Work required
Stop at the line containing "The following metrics": repeat exactly every line of the entries below from the first up to it, plus that line, with pictures omitted.

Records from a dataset
--- --- ---

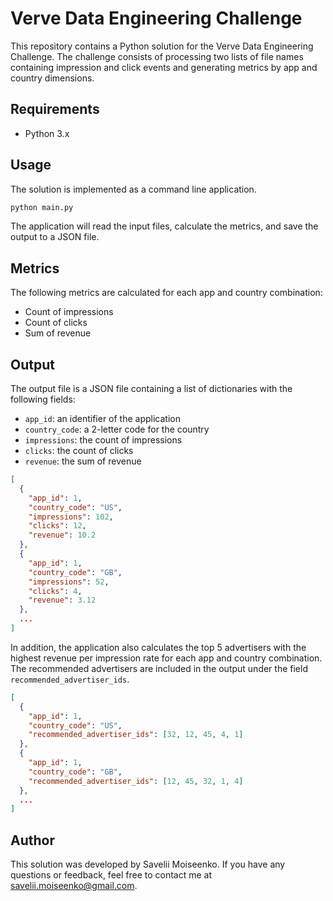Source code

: # Verve Data Engineering Challenge

This repository contains a Python solution for the Verve Data Engineering Challenge. The challenge consists of processing two lists of file names containing impression and click events and generating metrics by app and country dimensions.

## Requirements

- Python 3.x

## Usage

The solution is implemented as a command line application.

```bash
python main.py
```

The application will read the input files, calculate the metrics, and save the output to a JSON file.

## Metrics

The following metrics are calculated for each app and country combination:

- Count of impressions
- Count of clicks
- Sum of revenue

## Output

The output file is a JSON file containing a list of dictionaries with the following fields:

- `app_id`: an identifier of the application
- `country_code`: a 2-letter code for the country
- `impressions`: the count of impressions
- `clicks`: the count of clicks
- `revenue`: the sum of revenue

```json
[
  {
    "app_id": 1,
    "country_code": "US",
    "impressions": 102,
    "clicks": 12,
    "revenue": 10.2
  },
  {
    "app_id": 1,
    "country_code": "GB",
    "impressions": 52,
    "clicks": 4,
    "revenue": 3.12
  },
  ...
]
```

In addition, the application also calculates the top 5 advertisers with the highest revenue per impression rate for each app and country combination. The recommended advertisers are included in the output under the field `recommended_advertiser_ids`.

```json
[
  {
    "app_id": 1,
    "country_code": "US",
    "recommended_advertiser_ids": [32, 12, 45, 4, 1]
  },
  {
    "app_id": 1,
    "country_code": "GB",
    "recommended_advertiser_ids": [12, 45, 32, 1, 4]
  },
  ...
]
```

## Author

This solution was developed by Savelii Moiseenko. If you have any questions or feedback, feel free to contact me at savelii.moiseenko@gmail.com.
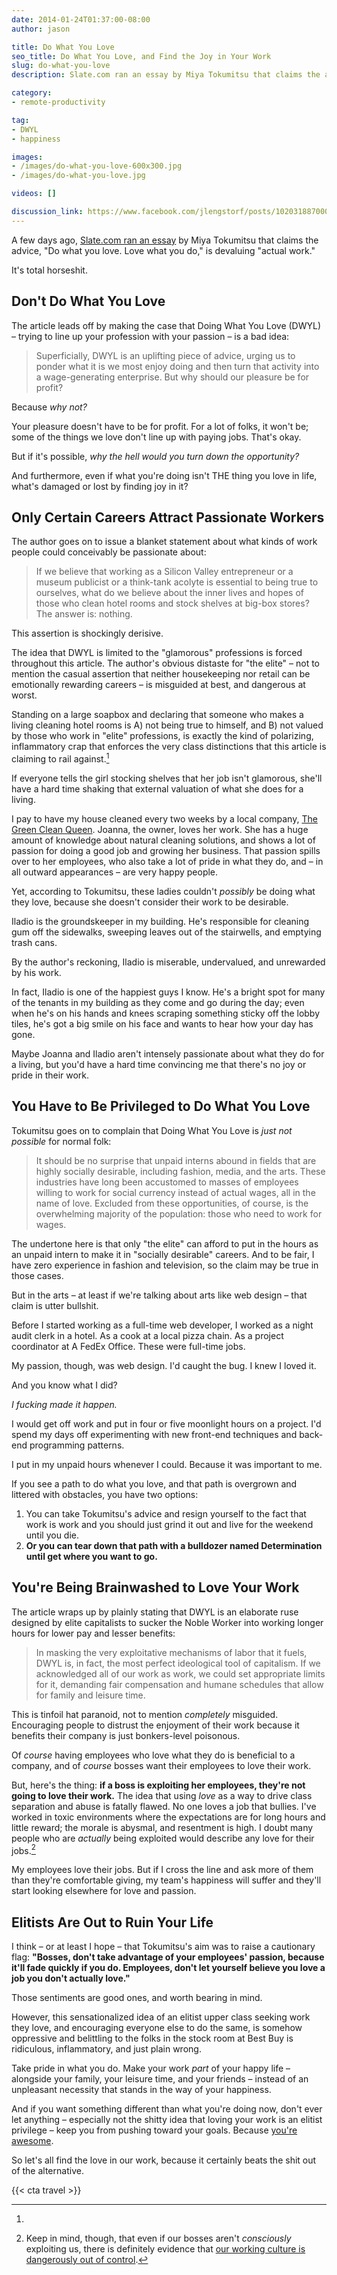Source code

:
 ```yaml
---
date: 2014-01-24T01:37:00-08:00
author: jason

title: Do What You Love
seo_title: Do What You Love, and Find the Joy in Your Work
slug: do-what-you-love
description: Slate.com ran an essay by Miya Tokumitsu that claims the advice, "Do what you love. Love what you do," is devaluing "actual work." It's total horseshit.

category:
- remote-productivity

tag:
- DWYL
- happiness

images:
- /images/do-what-you-love-600x300.jpg
- /images/do-what-you-love.jpg

videos: []

discussion_link: https://www.facebook.com/jlengstorf/posts/10203188700026182
---
```

A few days ago, [Slate.com ran an essay][1] by Miya Tokumitsu that claims the advice, "Do what you love. Love what you do," is devaluing "actual work."

It's total horseshit.

## Don't Do What You Love

The article leads off by making the case that Doing What You Love (DWYL) – trying to line up your profession with your passion – is a bad idea:

> Superficially, DWYL is an uplifting piece of advice, urging us to ponder what it is we most enjoy doing and then turn that activity into a wage-generating enterprise. But why should our pleasure be for profit?

Because *why not?*

Your pleasure doesn't have to be for profit. For a lot of folks, it won't be; some of the things we love don't line up with paying jobs. That's okay.

But if it's possible, *why the hell would you turn down the opportunity?*

And furthermore, even if what you're doing isn't THE thing you love in life, what's damaged or lost by finding joy in it?

## Only Certain Careers Attract Passionate Workers

The author goes on to issue a blanket statement about what kinds of work people could conceivably be passionate about:

> If we believe that working as a Silicon Valley entrepreneur or a museum publicist or a think-tank acolyte is essential to being true to ourselves, what do we believe about the inner lives and hopes of those who clean hotel rooms and stock shelves at big-box stores? The answer is: nothing.

This assertion is shockingly derisive.

The idea that DWYL is limited to the "glamorous" professions is forced throughout this article. The author's obvious distaste for "the elite" – not to mention the casual assertion that neither housekeeping nor retail can be emotionally rewarding careers – is misguided at best, and dangerous at worst.

Standing on a large soapbox and declaring that someone who makes a living cleaning hotel rooms is A) not being true to himself, and B) not valued by those who work in "elite" professions, is exactly the kind of polarizing, inflammatory crap that enforces the very class distinctions that this article is claiming to rail against.[^external-valuation]

[^external-valuation]:
  If everyone tells the girl stocking shelves that her job isn't glamorous, she'll have a hard time shaking that external valuation of what she does for a living.

I pay to have my house cleaned every two weeks by a local company, [The Green Clean Queen][2]. Joanna, the owner, loves her work. She has a huge amount of knowledge about natural cleaning solutions, and shows a lot of passion for doing a good job and growing her business. That passion spills over to her employees, who also take a lot of pride in what they do, and – in all outward appearances – are very happy people.

Yet, according to Tokumitsu, these ladies couldn't *possibly* be doing what they love, because she doesn't consider their work to be desirable.

Iladio is the groundskeeper in my building. He's responsible for cleaning gum off the sidewalks, sweeping leaves out of the stairwells, and emptying trash cans.

By the author's reckoning, Iladio is miserable, undervalued, and unrewarded by his work.

In fact, Iladio is one of the happiest guys I know. He's a bright spot for many of the tenants in my building as they come and go during the day; even when he's on his hands and knees scraping something sticky off the lobby tiles, he's got a big smile on his face and wants to hear how your day has gone.

Maybe Joanna and Iladio aren't intensely passionate about what they do for a living, but you'd have a hard time convincing me that there's no joy or pride in their work.

## You Have to Be Privileged to Do What You Love

Tokumitsu goes on to complain that Doing What You Love is *just not possible* for normal folk:

> It should be no surprise that unpaid interns abound in fields that are highly socially desirable, including fashion, media, and the arts. These industries have long been accustomed to masses of employees willing to work for social currency instead of actual wages, all in the name of love. Excluded from these opportunities, of course, is the overwhelming majority of the population: those who need to work for wages.

The undertone here is that only "the elite" can afford to put in the hours as an unpaid intern to make it in "socially desirable" careers. And to be fair, I have zero experience in fashion and television, so the claim may be true in those cases.

But in the arts – at least if we're talking about arts like web design – that claim is utter bullshit.

Before I started working as a full-time web developer, I worked as a night audit clerk in a hotel. As a cook at a local pizza chain. As a project coordinator at A FedEx Office. These were full-time jobs.

My passion, though, was web design. I'd caught the bug. I knew I loved it.

And you know what I did?

*I fucking made it happen.*

I would get off work and put in four or five moonlight hours on a project. I'd spend my days off experimenting with new front-end techniques and back-end programming patterns.

I put in my unpaid hours whenever I could. Because it was important to me.

If you see a path to do what you love, and that path is overgrown and littered with obstacles, you have two options:

1.  You can take Tokumitsu's advice and resign yourself to the fact that work is work and you should just grind it out and live for the weekend until you die.
2.  **Or you can tear down that path with a bulldozer named Determination until get where you want to go.**

## You're Being Brainwashed to Love Your Work

The article wraps up by plainly stating that DWYL is an elaborate ruse designed by elite capitalists to sucker the Noble Worker into working longer hours for lower pay and lesser benefits:

> In masking the very exploitative mechanisms of labor that it fuels, DWYL is, in fact, the most perfect ideological tool of capitalism. If we acknowledged all of our work as work, we could set appropriate limits for it, demanding fair compensation and humane schedules that allow for family and leisure time.

This is tinfoil hat paranoid, not to mention *completely* misguided. Encouraging people to distrust the enjoyment of their work because it benefits their company is just bonkers-level poisonous.

Of *course* having employees who love what they do is beneficial to a company, and of *course* bosses want their employees to love their work.

But, here's the thing: **if a boss is exploiting her employees, they're not going to love their work.** The idea that using *love* as a way to drive class separation and abuse is fatally flawed. No one loves a job that bullies. I've worked in toxic environments where the expectations are for long hours and little reward; the morale is abysmal, and resentment is high. I doubt many people who are *actually* being exploited would describe any love for their jobs.[^overkill-cult]

[^overkill-cult]:
    Keep in mind, though, that even if our bosses aren't *consciously* exploiting us, there is definitely evidence that [our working culture is dangerously out of control](https://medium.com/digital-nomad-stories/the-cult-of-work-you-never-meant-to-join-cd965fb9ea1a).

My employees love their jobs. But if I cross the line and ask more of them than they're comfortable giving, my team's happiness will suffer and they'll start looking elsewhere for love and passion.

## Elitists Are Out to Ruin Your Life

I think – or at least I hope – that Tokumitsu's aim was to raise a cautionary flag: **"Bosses, don't take advantage of your employees' passion, because it'll fade quickly if you do. Employees, don't let yourself believe you love a job you don't actually love."**

Those sentiments are good ones, and worth bearing in mind.

However, this sensationalized idea of an elitist upper class seeking work they love, and encouraging everyone else to do the same, is somehow oppressive and belittling to the folks in the stock room at Best Buy is ridiculous, inflammatory, and just plain wrong.

Take pride in what you do. Make your work *part* of your happy life – alongside your family, your leisure time, and your friends – instead of an unpleasant necessity that stands in the way of your happiness.

And if you want something different than what you're doing now, don't ever let anything – especially not the shitty idea that loving your work is an elitist privilege – keep you from pushing toward your goals. Because [you're awesome][3].

So let's all find the love in our work, because it certainly beats the shit out of the alternative.

{{< cta travel >}}

 [1]: http://www.slate.com/articles/technology/technology/2014/01/do_what_you_love_love_what_you_do_an_omnipresent_mantra_that_s_bad_for_work.single.html
 [2]: http://thegreencleanqueen.com
 [3]: http://lengstorf.com/not-a-phony/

--- --- ---

Output for this task
Source code

: # Verve Data Engineering Challenge

This repository contains a Python solution for the Verve Data Engineering Challenge. The challenge consists of processing two lists of file names containing impression and click events and generating metrics by app and country dimensions.

## Requirements

- Python 3.x

## Usage

The solution is implemented as a command line application.

```bash
python main.py
```

The application will read the input files, calculate the metrics, and save the output to a JSON file.

## Metrics

The following metrics are calculated for each app and country combination:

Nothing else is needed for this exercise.